INPUT DATA:
"""

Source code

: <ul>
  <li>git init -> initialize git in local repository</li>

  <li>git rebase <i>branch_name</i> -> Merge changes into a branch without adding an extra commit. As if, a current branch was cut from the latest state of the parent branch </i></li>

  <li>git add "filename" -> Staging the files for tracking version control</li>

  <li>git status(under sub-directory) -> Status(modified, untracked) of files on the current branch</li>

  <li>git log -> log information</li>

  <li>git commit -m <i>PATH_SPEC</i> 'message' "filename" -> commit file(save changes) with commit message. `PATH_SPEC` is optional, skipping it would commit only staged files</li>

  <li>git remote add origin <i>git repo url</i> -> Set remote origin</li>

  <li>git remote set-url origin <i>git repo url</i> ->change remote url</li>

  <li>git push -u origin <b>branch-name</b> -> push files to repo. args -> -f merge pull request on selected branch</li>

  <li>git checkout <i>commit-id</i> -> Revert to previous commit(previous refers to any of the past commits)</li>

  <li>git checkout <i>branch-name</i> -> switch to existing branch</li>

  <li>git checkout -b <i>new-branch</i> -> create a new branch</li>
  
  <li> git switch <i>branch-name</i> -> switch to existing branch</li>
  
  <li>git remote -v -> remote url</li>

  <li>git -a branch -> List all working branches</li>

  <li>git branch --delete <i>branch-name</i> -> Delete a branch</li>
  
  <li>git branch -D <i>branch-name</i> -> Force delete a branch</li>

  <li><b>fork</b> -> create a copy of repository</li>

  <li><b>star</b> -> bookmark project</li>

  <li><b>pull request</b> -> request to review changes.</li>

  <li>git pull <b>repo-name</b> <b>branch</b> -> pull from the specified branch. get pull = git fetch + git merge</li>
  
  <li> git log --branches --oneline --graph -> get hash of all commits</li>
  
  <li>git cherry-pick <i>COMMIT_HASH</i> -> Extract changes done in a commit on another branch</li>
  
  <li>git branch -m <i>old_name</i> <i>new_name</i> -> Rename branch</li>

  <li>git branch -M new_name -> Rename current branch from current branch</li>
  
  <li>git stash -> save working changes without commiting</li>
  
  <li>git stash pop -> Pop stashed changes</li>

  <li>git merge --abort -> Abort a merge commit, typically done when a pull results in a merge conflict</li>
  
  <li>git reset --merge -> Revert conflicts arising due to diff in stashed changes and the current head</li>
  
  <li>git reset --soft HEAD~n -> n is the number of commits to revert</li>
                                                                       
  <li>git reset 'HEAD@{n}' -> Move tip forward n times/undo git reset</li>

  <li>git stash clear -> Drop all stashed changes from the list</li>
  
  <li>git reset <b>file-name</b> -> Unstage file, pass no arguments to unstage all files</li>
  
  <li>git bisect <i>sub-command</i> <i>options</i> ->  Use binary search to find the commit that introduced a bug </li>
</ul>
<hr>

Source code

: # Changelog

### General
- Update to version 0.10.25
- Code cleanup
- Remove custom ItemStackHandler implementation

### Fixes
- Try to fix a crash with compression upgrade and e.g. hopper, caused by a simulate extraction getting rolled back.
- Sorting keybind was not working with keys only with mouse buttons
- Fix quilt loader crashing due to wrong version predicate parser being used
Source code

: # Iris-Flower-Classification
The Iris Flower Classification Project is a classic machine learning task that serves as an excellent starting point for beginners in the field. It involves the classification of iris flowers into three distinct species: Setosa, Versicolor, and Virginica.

"""
"""

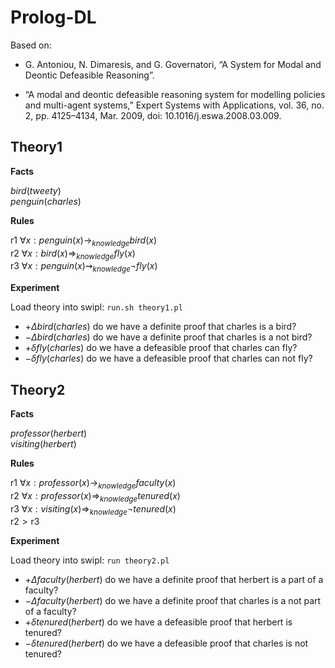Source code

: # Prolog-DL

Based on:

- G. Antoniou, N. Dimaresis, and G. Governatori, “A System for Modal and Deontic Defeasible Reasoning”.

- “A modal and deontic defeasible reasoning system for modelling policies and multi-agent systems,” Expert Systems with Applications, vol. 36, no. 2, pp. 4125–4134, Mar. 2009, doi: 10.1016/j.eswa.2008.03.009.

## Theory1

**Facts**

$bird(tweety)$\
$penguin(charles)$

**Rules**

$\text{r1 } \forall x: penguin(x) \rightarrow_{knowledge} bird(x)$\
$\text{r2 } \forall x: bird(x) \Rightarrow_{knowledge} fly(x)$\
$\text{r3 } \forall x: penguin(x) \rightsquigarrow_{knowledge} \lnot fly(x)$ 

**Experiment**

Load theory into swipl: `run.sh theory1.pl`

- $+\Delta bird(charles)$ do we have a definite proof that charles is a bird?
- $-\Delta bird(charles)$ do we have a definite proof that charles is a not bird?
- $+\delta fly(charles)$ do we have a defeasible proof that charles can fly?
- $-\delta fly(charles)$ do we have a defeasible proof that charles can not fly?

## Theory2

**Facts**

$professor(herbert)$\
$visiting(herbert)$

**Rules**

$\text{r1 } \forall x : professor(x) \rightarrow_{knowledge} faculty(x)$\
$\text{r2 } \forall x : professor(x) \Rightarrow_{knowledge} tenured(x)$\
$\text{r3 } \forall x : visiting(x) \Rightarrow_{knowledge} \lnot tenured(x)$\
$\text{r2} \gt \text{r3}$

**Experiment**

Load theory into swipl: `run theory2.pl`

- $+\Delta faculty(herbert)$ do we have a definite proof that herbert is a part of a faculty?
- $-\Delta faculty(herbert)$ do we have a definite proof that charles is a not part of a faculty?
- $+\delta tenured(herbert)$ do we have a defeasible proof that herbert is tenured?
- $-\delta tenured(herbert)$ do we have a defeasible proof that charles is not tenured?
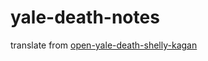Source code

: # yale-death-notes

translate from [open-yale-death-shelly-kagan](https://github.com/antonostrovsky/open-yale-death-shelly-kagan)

"""

TASK DESCRIPTION: Search the material for the string "knowledge" and show every line that has it.

RESULT OF THIS EXERCISE:
$\text{r1 } \forall x: penguin(x) \rightarrow_{knowledge} bird(x)$\
$\text{r2 } \forall x: bird(x) \Rightarrow_{knowledge} fly(x)$\
$\text{r3 } \forall x: penguin(x) \rightsquigarrow_{knowledge} \lnot fly(x)$ 
$\text{r1 } \forall x : professor(x) \rightarrow_{knowledge} faculty(x)$\
$\text{r2 } \forall x : professor(x) \Rightarrow_{knowledge} tenured(x)$\
$\text{r3 } \forall x : visiting(x) \Rightarrow_{knowledge} \lnot tenured(x)$\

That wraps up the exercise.